Still, the market opportunity for diltiazem pales in comparison to that of the hemorrhoid treatment. Jason Gerberry, an analyst for Leerink Swann, estimates the drug could be bringing in only about $42 million in annual sales by 2019. That’s why Gerberry dropped his price target on the stock from $24 to $9 in a June 25 report.

One thing Ventrus has going for it is a strong cash position. The company raised $17 million in its IPO, and another $45 million in a secondary offering. “Unlike most situations where the lead program blows up, we have enough cash to take [diltiazem] all the way through approval,” Ellison says. “That’s true even if we don’t file until the second study is completed.”
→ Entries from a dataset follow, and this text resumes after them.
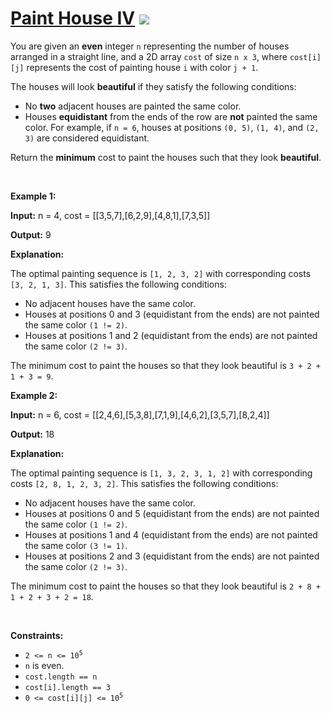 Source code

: 
# [Paint House IV](https://leetcode.com/problems/paint-house-iv) ![](https://img.shields.io/badge/Medium-orange)

<p>You are given an <strong>even</strong> integer <code>n</code> representing the number of houses arranged in a straight line, and a 2D array <code>cost</code> of size <code>n x 3</code>, where <code>cost[i][j]</code> represents the cost of painting house <code>i</code> with color <code>j + 1</code>.</p>

<p>The houses will look <strong>beautiful</strong> if they satisfy the following conditions:</p>

<ul>
	<li>No <strong>two</strong> adjacent houses are painted the same color.</li>
	<li>Houses <strong>equidistant</strong> from the ends of the row are <strong>not</strong> painted the same color. For example, if <code>n = 6</code>, houses at positions <code>(0, 5)</code>, <code>(1, 4)</code>, and <code>(2, 3)</code> are considered equidistant.</li>
</ul>

<p>Return the <strong>minimum</strong> cost to paint the houses such that they look <strong>beautiful</strong>.</p>

<p>&nbsp;</p>
<p><strong class="example">Example 1:</strong></p>

<div class="example-block">
<p><strong>Input:</strong> <span class="example-io">n = 4, cost = [[3,5,7],[6,2,9],[4,8,1],[7,3,5]]</span></p>

<p><strong>Output:</strong> <span class="example-io">9</span></p>

<p><strong>Explanation:</strong></p>

<p>The optimal painting sequence is <code>[1, 2, 3, 2]</code> with corresponding costs <code>[3, 2, 1, 3]</code>. This satisfies the following conditions:</p>

<ul>
	<li>No adjacent houses have the same color.</li>
	<li>Houses at positions 0 and 3 (equidistant from the ends) are not painted the same color <code>(1 != 2)</code>.</li>
	<li>Houses at positions 1 and 2 (equidistant from the ends) are not painted the same color <code>(2 != 3)</code>.</li>
</ul>

<p>The minimum cost to paint the houses so that they look beautiful is <code>3 + 2 + 1 + 3 = 9</code>.</p>
</div>

<p><strong class="example">Example 2:</strong></p>

<div class="example-block">
<p><strong>Input:</strong> <span class="example-io">n = 6, cost = [[2,4,6],[5,3,8],[7,1,9],[4,6,2],[3,5,7],[8,2,4]]</span></p>

<p><strong>Output:</strong> <span class="example-io">18</span></p>

<p><strong>Explanation:</strong></p>

<p>The optimal painting sequence is <code>[1, 3, 2, 3, 1, 2]</code> with corresponding costs <code>[2, 8, 1, 2, 3, 2]</code>. This satisfies the following conditions:</p>

<ul>
	<li>No adjacent houses have the same color.</li>
	<li>Houses at positions 0 and 5 (equidistant from the ends) are not painted the same color <code>(1 != 2)</code>.</li>
	<li>Houses at positions 1 and 4 (equidistant from the ends) are not painted the same color <code>(3 != 1)</code>.</li>
	<li>Houses at positions 2 and 3 (equidistant from the ends) are not painted the same color <code>(2 != 3)</code>.</li>
</ul>

<p>The minimum cost to paint the houses so that they look beautiful is <code>2 + 8 + 1 + 2 + 3 + 2 = 18</code>.</p>
</div>

<p>&nbsp;</p>
<p><strong>Constraints:</strong></p>

<ul>
	<li><code>2 &lt;= n &lt;= 10<sup>5</sup></code></li>
	<li><code>n</code> is even.</li>
	<li><code>cost.length == n</code></li>
	<li><code>cost[i].length == 3</code></li>
	<li><code>0 &lt;= cost[i][j] &lt;= 10<sup>5</sup></code></li>
</ul>

         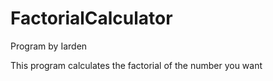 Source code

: # FactorialCalculator

Program by Iarden

This program calculates the factorial of the number you want
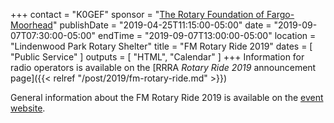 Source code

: +++
contact = "K0GEF"
sponsor = "[The Rotary Foundation of Fargo-Moorhead](https://fmrotaryfoundation.org/)"
publishDate = "2019-04-25T11:15:00-05:00"
date = "2019-09-07T07:30:00-05:00"
endTime = "2019-09-07T13:00:00-05:00"
location = "Lindenwood Park Rotary Shelter"
title = "FM Rotary Ride 2019"
dates = [ "Public Service" ]
outputs = [ "HTML", "Calendar" ]
+++
Information for radio operators is available on the
[RRRA *Rotary Ride 2019* announcement page]({{< relref "/post/2019/fm-rotary-ride.md" >}})

General information about the FM Rotary Ride 2019 is available on the
[event website](http://www.fmrotaryride.com/).

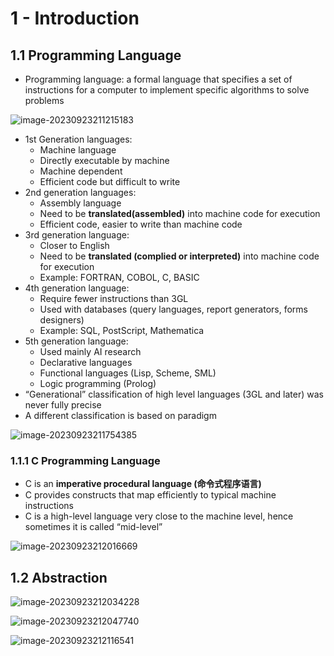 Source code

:# 1 - Introduction

## 1.1 Programming Language

- Programming language: a formal language that specifies a set of instructions for a computer to implement specific algorithms to solve problems

![image-20230923211215183](https://images.wu.engineer/images/2023/09/23/image-20230923211215183.png)

- 1st Generation languages: 
  - Machine language
  - Directly executable by machine
  - Machine dependent
  - Efficient code but difficult to write
- 2nd generation languages:
  - Assembly language
  - Need to be **translated(assembled)** into machine code for execution
  - Efficient code, easier to write than machine code
- 3rd generation language:
  - Closer to English
  - Need to be **translated (complied or interpreted)** into machine code for execution
  - Example: FORTRAN, COBOL, C, BASIC
- 4th generation language:
  - Require fewer instructions than 3GL
  - Used with databases (query languages, report generators, forms designers)
  - Example: SQL, PostScript, Mathematica
- 5th generation language:
  - Used mainly AI research
  - Declarative languages
  - Functional languages (Lisp, Scheme, SML)
  - Logic programming (Prolog)
- “Generational” classification of high level languages (3GL and later) was never fully precise
- A different classification is based on paradigm

![image-20230923211754385](https://images.wu.engineer/images/2023/09/23/image-20230923211754385.png)

### 1.1.1 C Programming Language

- C is an **imperative procedural language (命令式程序语言)**
- C provides constructs that map efficiently to typical machine instructions
- C is a high-level language very close to the machine level, hence sometimes it is called “mid-level”

![image-20230923212016669](https://images.wu.engineer/images/2023/09/23/image-20230923212016669.png)

## 1.2 Abstraction

![image-20230923212034228](https://images.wu.engineer/images/2023/09/23/image-20230923212034228.png)

![image-20230923212047740](https://images.wu.engineer/images/2023/09/23/image-20230923212047740.png)

![image-20230923212116541](https://images.wu.engineer/images/2023/09/23/image-20230923212116541.png) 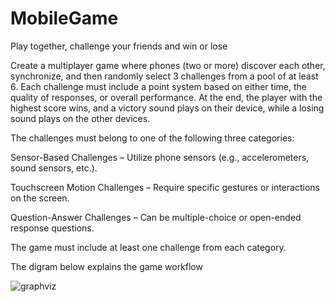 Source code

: # MobileGame
Play together, challenge your friends and win or lose

Create a multiplayer game where phones (two or more) discover each other, synchronize, and then randomly select 3 challenges from a pool of at least 6. Each challenge must include a point system based on either time, the quality of responses, or overall performance. At the end, the player with the highest score wins, and a victory sound plays on their device, while a losing sound plays on the other devices.

The challenges must belong to one of the following three categories:

Sensor-Based Challenges – Utilize phone sensors (e.g., accelerometers, sound sensors, etc.).

Touchscreen Motion Challenges – Require specific gestures or interactions on the screen.

Question-Answer Challenges – Can be multiple-choice or open-ended response questions.

The game must include at least one challenge from each category.

The digram below explains the game workflow

![graphviz](https://github.com/user-attachments/assets/c588bd5b-cadb-4e11-aa12-03647abddb04)



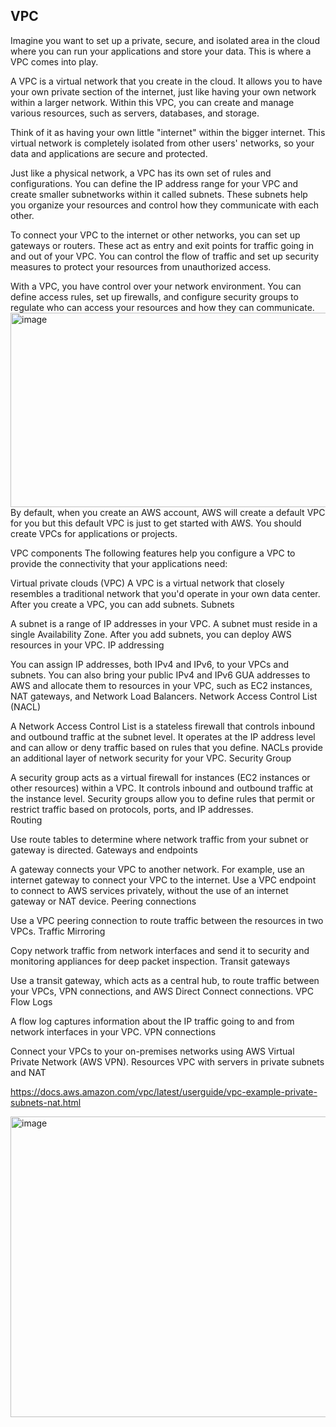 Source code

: ## VPC
Imagine you want to set up a private, secure, and isolated area in the cloud where you can run your applications and store your data. This is where a VPC comes into play.

A VPC is a virtual network that you create in the cloud. It allows you to have your own private section of the internet, just like having your own network within a larger network. Within this VPC, you can create and manage various resources, such as servers, databases, and storage.

Think of it as having your own little "internet" within the bigger internet. This virtual network is completely isolated from other users' networks, so your data and applications are secure and protected.

Just like a physical network, a VPC has its own set of rules and configurations. You can define the IP address range for your VPC and create smaller subnetworks within it called subnets. These subnets help you organize your resources and control how they communicate with each other.

To connect your VPC to the internet or other networks, you can set up gateways or routers. These act as entry and exit points for traffic going in and out of your VPC. You can control the flow of traffic and set up security measures to protect your resources from unauthorized access.

With a VPC, you have control over your network environment. You can define access rules, set up firewalls, and configure security groups to regulate who can access your resources and how they can communicate.
<img width="521" height="311" alt="image" src="https://github.com/user-attachments/assets/0c7f41b5-570b-41f5-bada-7172f035e3f3" />
By default, when you create an AWS account, AWS will create a default VPC for you but this default VPC is just to get started with AWS. You should create VPCs for applications or projects.

VPC components
The following features help you configure a VPC to provide the connectivity that your applications need:

Virtual private clouds (VPC)
A VPC is a virtual network that closely resembles a traditional network that you'd operate in your own data center. After you create a VPC, you can add subnets.
Subnets

A subnet is a range of IP addresses in your VPC. A subnet must reside in a single Availability Zone. After you add subnets, you can deploy AWS resources in your VPC.
IP addressing

You can assign IP addresses, both IPv4 and IPv6, to your VPCs and subnets. You can also bring your public IPv4 and IPv6 GUA addresses to AWS and allocate them to resources in your VPC, such as EC2 instances, NAT gateways, and Network Load Balancers.
Network Access Control List (NACL)

A Network Access Control List is a stateless firewall that controls inbound and outbound traffic at the subnet level. It operates at the IP address level and can allow or deny traffic based on rules that you define. NACLs provide an additional layer of network security for your VPC.
Security Group

A security group acts as a virtual firewall for instances (EC2 instances or other resources) within a VPC. It controls inbound and outbound traffic at the instance level. Security groups allow you to define rules that permit or restrict traffic based on protocols, ports, and IP addresses.  
Routing

Use route tables to determine where network traffic from your subnet or gateway is directed.
Gateways and endpoints

A gateway connects your VPC to another network. For example, use an internet gateway to connect your VPC to the internet. Use a VPC endpoint to connect to AWS services privately, without the use of an internet gateway or NAT device.
Peering connections

Use a VPC peering connection to route traffic between the resources in two VPCs.
Traffic Mirroring

Copy network traffic from network interfaces and send it to security and monitoring appliances for deep packet inspection.
Transit gateways

Use a transit gateway, which acts as a central hub, to route traffic between your VPCs, VPN connections, and AWS Direct Connect connections.
VPC Flow Logs

A flow log captures information about the IP traffic going to and from network interfaces in your VPC.
VPN connections

Connect your VPCs to your on-premises networks using AWS Virtual Private Network (AWS VPN).
Resources
VPC with servers in private subnets and NAT

https://docs.aws.amazon.com/vpc/latest/userguide/vpc-example-private-subnets-nat.html

<img width="611" height="481" alt="image" src="https://github.com/user-attachments/assets/e0f08b72-2128-4bcd-9bd2-7ae74ee20c24" />

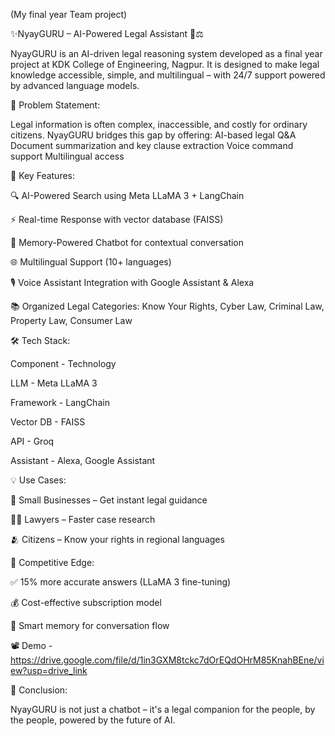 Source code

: (My final year Team project)

✨NyayGURU – AI-Powered Legal Assistant 🧠⚖️

NyayGURU is an AI-driven legal reasoning system developed as a final year project at KDK College of Engineering, Nagpur. It is designed to make legal knowledge accessible, simple, and multilingual – with 24/7 support powered by advanced language models.


🧩 Problem Statement:

Legal information is often complex, inaccessible, and costly for ordinary citizens. NyayGURU bridges this gap by offering:
AI-based legal Q&A
Document summarization and key clause extraction
Voice command support
Multilingual access


🚀 Key Features:

🔍 AI-Powered Search using Meta LLaMA 3 + LangChain

⚡ Real-time Response with vector database (FAISS)

🧠 Memory-Powered Chatbot for contextual conversation

🌐 Multilingual Support (10+ languages)

🎙️ Voice Assistant Integration with Google Assistant & Alexa

📚 Organized Legal Categories: Know Your Rights, Cyber Law, Criminal Law, Property Law, Consumer Law


🛠️ Tech Stack:

Component         -        Technology

LLM	              -        Meta LLaMA 3

Framework         -      	 LangChain

Vector DB	        -        FAISS

API	              -        Groq

Assistant	        -        Alexa, Google Assistant


💡 Use Cases:

🧾 Small Businesses – Get instant legal guidance

👩‍⚖️ Lawyers – Faster case research

🫂 Citizens – Know your rights in regional languages


🌟 Competitive Edge:

✅ 15% more accurate answers (LLaMA 3 fine-tuning)

💰 Cost-effective subscription model

🧠 Smart memory for conversation flow


📽️ Demo -
https://drive.google.com/file/d/1in3GXM8tckc7dOrEQdOHrM85KnahBEne/view?usp=drive_link


🏁 Conclusion:

NyayGURU is not just a chatbot – it's a legal companion for the people, by the people, powered by the future of AI.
Ventrus, however, does not have sufficient cash to fully develop its other product, a gel called phenylephrine to treat fecal incontinence associated with certain surgical procedures. The company is in mid-stage trials of the initial formulation, Ellison says, but its scientists are trying to develop a second formulation that would not only improve the dosing, but would also extend the product’s patent beyond its current 2017 expiration date. “That work is very inexpensive,” Ellison says, “but we don’t have the money to launch a clinical trial program.” He says Ventrus will continue to work on improving the drug, and then determine the best path forward for it.

As for the hemorrhoid product, Ellison says Ventrus is doing a lot of analysis to try to figure out why it performed well in mid-stage trials but failed the all-important pivotal study. That work will include parsing out the specific characteristics of the patients to see if there is some sub-set of people who might do well on the drug. “There may be something there, if not for us, than for others” who may want to consider further development, Ellison says.

Investors hoping for a sign that they should get back into Ventrus’s stock will have to wait a few months. Ellison says he’ll be ready to talk about the company’s meeting with the FDA in late September or early October. Only then will it become clear whether Ventrus’s No. 2 drug candidate will be enough to at least partly make up for what might have been. “There were a lot of investors that were in our stock because they were looking at the hemorrhoid opportunity,” Ellison says. “Their reaction to this is understandable.”